Print the whole listing, character for character.
START Records shown
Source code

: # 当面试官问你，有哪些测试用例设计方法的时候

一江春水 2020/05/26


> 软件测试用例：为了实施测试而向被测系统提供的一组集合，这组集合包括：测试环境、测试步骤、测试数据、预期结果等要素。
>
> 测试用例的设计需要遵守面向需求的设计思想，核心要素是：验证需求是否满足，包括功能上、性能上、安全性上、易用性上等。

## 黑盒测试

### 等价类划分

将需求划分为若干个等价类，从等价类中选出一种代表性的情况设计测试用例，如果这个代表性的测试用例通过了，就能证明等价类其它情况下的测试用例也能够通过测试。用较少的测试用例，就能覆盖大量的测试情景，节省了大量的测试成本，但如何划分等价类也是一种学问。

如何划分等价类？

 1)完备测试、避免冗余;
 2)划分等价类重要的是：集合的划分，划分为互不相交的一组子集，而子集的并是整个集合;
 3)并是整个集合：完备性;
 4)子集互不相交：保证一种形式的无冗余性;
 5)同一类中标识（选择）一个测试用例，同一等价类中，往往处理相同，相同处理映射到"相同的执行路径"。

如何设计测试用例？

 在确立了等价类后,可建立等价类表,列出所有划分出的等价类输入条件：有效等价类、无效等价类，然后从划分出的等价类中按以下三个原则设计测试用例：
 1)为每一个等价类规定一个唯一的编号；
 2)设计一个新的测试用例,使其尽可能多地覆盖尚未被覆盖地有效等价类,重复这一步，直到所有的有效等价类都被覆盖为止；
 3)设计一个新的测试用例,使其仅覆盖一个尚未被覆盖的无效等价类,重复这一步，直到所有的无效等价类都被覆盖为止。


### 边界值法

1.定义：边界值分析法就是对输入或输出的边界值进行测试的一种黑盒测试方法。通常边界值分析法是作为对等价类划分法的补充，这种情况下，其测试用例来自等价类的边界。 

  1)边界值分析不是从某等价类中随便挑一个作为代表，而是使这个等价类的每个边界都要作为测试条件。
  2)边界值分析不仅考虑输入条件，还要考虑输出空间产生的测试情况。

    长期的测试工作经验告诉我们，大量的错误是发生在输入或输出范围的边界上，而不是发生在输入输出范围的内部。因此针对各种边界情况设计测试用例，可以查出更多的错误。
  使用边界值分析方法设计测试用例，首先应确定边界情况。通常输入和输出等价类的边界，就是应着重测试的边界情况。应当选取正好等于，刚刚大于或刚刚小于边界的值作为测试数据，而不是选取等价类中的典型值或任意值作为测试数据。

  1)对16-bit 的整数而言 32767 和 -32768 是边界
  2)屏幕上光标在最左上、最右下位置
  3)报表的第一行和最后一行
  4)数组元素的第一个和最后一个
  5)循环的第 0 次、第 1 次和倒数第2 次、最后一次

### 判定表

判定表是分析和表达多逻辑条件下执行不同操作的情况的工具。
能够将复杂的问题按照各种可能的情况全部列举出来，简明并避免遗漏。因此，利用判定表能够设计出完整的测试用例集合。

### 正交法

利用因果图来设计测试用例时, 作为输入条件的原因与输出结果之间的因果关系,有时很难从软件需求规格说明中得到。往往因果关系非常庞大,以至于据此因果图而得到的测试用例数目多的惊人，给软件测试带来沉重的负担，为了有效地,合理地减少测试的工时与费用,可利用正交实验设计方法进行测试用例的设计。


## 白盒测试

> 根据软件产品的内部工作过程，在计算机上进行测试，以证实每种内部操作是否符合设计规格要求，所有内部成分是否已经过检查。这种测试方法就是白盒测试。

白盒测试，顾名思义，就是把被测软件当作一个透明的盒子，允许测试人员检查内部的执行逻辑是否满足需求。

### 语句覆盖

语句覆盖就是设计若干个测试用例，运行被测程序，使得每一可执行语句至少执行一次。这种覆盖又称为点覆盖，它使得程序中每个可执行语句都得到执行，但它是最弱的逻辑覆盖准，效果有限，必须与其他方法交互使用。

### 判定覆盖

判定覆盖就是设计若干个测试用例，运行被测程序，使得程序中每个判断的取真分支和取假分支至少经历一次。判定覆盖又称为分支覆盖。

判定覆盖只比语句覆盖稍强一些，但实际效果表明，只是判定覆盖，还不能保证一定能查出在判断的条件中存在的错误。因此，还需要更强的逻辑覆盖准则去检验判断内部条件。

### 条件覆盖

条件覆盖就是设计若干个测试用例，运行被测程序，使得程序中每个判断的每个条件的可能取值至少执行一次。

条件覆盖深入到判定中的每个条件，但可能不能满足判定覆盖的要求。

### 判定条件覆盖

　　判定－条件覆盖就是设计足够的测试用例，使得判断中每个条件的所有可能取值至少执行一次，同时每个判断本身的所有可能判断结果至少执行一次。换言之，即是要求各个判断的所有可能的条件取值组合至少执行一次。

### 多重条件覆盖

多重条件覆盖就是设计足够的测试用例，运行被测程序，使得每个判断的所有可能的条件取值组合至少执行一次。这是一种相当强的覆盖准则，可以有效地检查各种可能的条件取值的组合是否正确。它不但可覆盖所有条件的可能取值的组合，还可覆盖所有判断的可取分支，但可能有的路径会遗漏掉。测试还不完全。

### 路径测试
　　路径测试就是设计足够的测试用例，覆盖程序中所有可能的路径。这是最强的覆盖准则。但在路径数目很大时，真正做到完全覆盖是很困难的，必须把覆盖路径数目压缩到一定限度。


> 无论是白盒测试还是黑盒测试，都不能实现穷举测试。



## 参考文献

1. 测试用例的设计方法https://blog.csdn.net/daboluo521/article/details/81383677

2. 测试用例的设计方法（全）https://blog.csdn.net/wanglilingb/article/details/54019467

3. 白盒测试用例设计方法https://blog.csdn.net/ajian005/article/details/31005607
END Records shown
**Problem solution:**
Source code

: # 当面试官问你，有哪些测试用例设计方法的时候

一江春水 2020/05/26


> 软件测试用例：为了实施测试而向被测系统提供的一组集合，这组集合包括：测试环境、测试步骤、测试数据、预期结果等要素。
>
> 测试用例的设计需要遵守面向需求的设计思想，核心要素是：验证需求是否满足，包括功能上、性能上、安全性上、易用性上等。

## 黑盒测试

### 等价类划分

将需求划分为若干个等价类，从等价类中选出一种代表性的情况设计测试用例，如果这个代表性的测试用例通过了，就能证明等价类其它情况下的测试用例也能够通过测试。用较少的测试用例，就能覆盖大量的测试情景，节省了大量的测试成本，但如何划分等价类也是一种学问。

如何划分等价类？

 1)完备测试、避免冗余;
 2)划分等价类重要的是：集合的划分，划分为互不相交的一组子集，而子集的并是整个集合;
 3)并是整个集合：完备性;
 4)子集互不相交：保证一种形式的无冗余性;
 5)同一类中标识（选择）一个测试用例，同一等价类中，往往处理相同，相同处理映射到"相同的执行路径"。

如何设计测试用例？

 在确立了等价类后,可建立等价类表,列出所有划分出的等价类输入条件：有效等价类、无效等价类，然后从划分出的等价类中按以下三个原则设计测试用例：
 1)为每一个等价类规定一个唯一的编号；
 2)设计一个新的测试用例,使其尽可能多地覆盖尚未被覆盖地有效等价类,重复这一步，直到所有的有效等价类都被覆盖为止；
 3)设计一个新的测试用例,使其仅覆盖一个尚未被覆盖的无效等价类,重复这一步，直到所有的无效等价类都被覆盖为止。


### 边界值法

1.定义：边界值分析法就是对输入或输出的边界值进行测试的一种黑盒测试方法。通常边界值分析法是作为对等价类划分法的补充，这种情况下，其测试用例来自等价类的边界。 

  1)边界值分析不是从某等价类中随便挑一个作为代表，而是使这个等价类的每个边界都要作为测试条件。
  2)边界值分析不仅考虑输入条件，还要考虑输出空间产生的测试情况。

    长期的测试工作经验告诉我们，大量的错误是发生在输入或输出范围的边界上，而不是发生在输入输出范围的内部。因此针对各种边界情况设计测试用例，可以查出更多的错误。
  使用边界值分析方法设计测试用例，首先应确定边界情况。通常输入和输出等价类的边界，就是应着重测试的边界情况。应当选取正好等于，刚刚大于或刚刚小于边界的值作为测试数据，而不是选取等价类中的典型值或任意值作为测试数据。

  1)对16-bit 的整数而言 32767 和 -32768 是边界
  2)屏幕上光标在最左上、最右下位置
  3)报表的第一行和最后一行
  4)数组元素的第一个和最后一个
  5)循环的第 0 次、第 1 次和倒数第2 次、最后一次

### 判定表

判定表是分析和表达多逻辑条件下执行不同操作的情况的工具。
能够将复杂的问题按照各种可能的情况全部列举出来，简明并避免遗漏。因此，利用判定表能够设计出完整的测试用例集合。

### 正交法

利用因果图来设计测试用例时, 作为输入条件的原因与输出结果之间的因果关系,有时很难从软件需求规格说明中得到。往往因果关系非常庞大,以至于据此因果图而得到的测试用例数目多的惊人，给软件测试带来沉重的负担，为了有效地,合理地减少测试的工时与费用,可利用正交实验设计方法进行测试用例的设计。


## 白盒测试

> 根据软件产品的内部工作过程，在计算机上进行测试，以证实每种内部操作是否符合设计规格要求，所有内部成分是否已经过检查。这种测试方法就是白盒测试。

白盒测试，顾名思义，就是把被测软件当作一个透明的盒子，允许测试人员检查内部的执行逻辑是否满足需求。

### 语句覆盖

语句覆盖就是设计若干个测试用例，运行被测程序，使得每一可执行语句至少执行一次。这种覆盖又称为点覆盖，它使得程序中每个可执行语句都得到执行，但它是最弱的逻辑覆盖准，效果有限，必须与其他方法交互使用。

### 判定覆盖

判定覆盖就是设计若干个测试用例，运行被测程序，使得程序中每个判断的取真分支和取假分支至少经历一次。判定覆盖又称为分支覆盖。

判定覆盖只比语句覆盖稍强一些，但实际效果表明，只是判定覆盖，还不能保证一定能查出在判断的条件中存在的错误。因此，还需要更强的逻辑覆盖准则去检验判断内部条件。

### 条件覆盖

条件覆盖就是设计若干个测试用例，运行被测程序，使得程序中每个判断的每个条件的可能取值至少执行一次。

条件覆盖深入到判定中的每个条件，但可能不能满足判定覆盖的要求。

### 判定条件覆盖

　　判定－条件覆盖就是设计足够的测试用例，使得判断中每个条件的所有可能取值至少执行一次，同时每个判断本身的所有可能判断结果至少执行一次。换言之，即是要求各个判断的所有可能的条件取值组合至少执行一次。

### 多重条件覆盖

多重条件覆盖就是设计足够的测试用例，运行被测程序，使得每个判断的所有可能的条件取值组合至少执行一次。这是一种相当强的覆盖准则，可以有效地检查各种可能的条件取值的组合是否正确。它不但可覆盖所有条件的可能取值的组合，还可覆盖所有判断的可取分支，但可能有的路径会遗漏掉。测试还不完全。

### 路径测试
　　路径测试就是设计足够的测试用例，覆盖程序中所有可能的路径。这是最强的覆盖准则。但在路径数目很大时，真正做到完全覆盖是很困难的，必须把覆盖路径数目压缩到一定限度。


> 无论是白盒测试还是黑盒测试，都不能实现穷举测试。



## 参考文献

1. 测试用例的设计方法https://blog.csdn.net/daboluo521/article/details/81383677

2. 测试用例的设计方法（全）https://blog.csdn.net/wanglilingb/article/details/54019467

3. 白盒测试用例设计方法https://blog.csdn.net/ajian005/article/details/31005607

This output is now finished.